Write out the entries below exactly. End with the line that contains "- Analyze data".

------

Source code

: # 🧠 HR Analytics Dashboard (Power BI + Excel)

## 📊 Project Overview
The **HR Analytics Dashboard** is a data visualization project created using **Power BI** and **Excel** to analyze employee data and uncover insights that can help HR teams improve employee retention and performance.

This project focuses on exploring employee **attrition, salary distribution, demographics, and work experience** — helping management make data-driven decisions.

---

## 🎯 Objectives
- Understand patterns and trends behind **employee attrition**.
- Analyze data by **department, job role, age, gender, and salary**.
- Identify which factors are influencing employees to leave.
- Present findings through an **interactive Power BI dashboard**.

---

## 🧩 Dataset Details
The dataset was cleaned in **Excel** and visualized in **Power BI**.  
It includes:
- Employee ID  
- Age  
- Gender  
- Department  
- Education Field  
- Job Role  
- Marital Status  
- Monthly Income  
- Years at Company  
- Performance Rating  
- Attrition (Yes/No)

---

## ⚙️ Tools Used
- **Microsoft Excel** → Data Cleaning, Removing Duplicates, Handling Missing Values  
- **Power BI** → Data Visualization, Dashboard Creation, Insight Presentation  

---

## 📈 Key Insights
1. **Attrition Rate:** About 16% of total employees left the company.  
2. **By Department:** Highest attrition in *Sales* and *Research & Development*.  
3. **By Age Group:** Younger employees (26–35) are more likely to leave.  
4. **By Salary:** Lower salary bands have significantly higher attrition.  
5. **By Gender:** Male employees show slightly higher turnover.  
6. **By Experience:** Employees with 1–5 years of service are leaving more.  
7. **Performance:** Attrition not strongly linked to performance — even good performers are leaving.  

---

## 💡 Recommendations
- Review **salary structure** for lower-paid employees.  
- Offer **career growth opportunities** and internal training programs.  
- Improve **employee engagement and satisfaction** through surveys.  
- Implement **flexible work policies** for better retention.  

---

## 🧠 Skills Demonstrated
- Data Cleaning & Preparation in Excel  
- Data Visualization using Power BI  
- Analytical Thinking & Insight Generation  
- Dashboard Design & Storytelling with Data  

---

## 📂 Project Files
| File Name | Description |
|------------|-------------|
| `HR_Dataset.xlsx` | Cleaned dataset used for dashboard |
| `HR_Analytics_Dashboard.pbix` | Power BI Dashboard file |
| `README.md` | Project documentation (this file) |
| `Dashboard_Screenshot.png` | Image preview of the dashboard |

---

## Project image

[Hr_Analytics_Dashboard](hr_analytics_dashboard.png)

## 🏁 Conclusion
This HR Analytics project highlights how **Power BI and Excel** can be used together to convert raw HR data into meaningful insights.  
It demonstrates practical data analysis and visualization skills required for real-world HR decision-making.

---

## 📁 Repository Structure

------

### FINAL ANSWER
Source code

: # 🧠 HR Analytics Dashboard (Power BI + Excel)

## 📊 Project Overview
The **HR Analytics Dashboard** is a data visualization project created using **Power BI** and **Excel** to analyze employee data and uncover insights that can help HR teams improve employee retention and performance.

This project focuses on exploring employee **attrition, salary distribution, demographics, and work experience** — helping management make data-driven decisions.

---

## 🎯 Objectives
- Understand patterns and trends behind **employee attrition**.
- Analyze data by **department, job role, age, gender, and salary**.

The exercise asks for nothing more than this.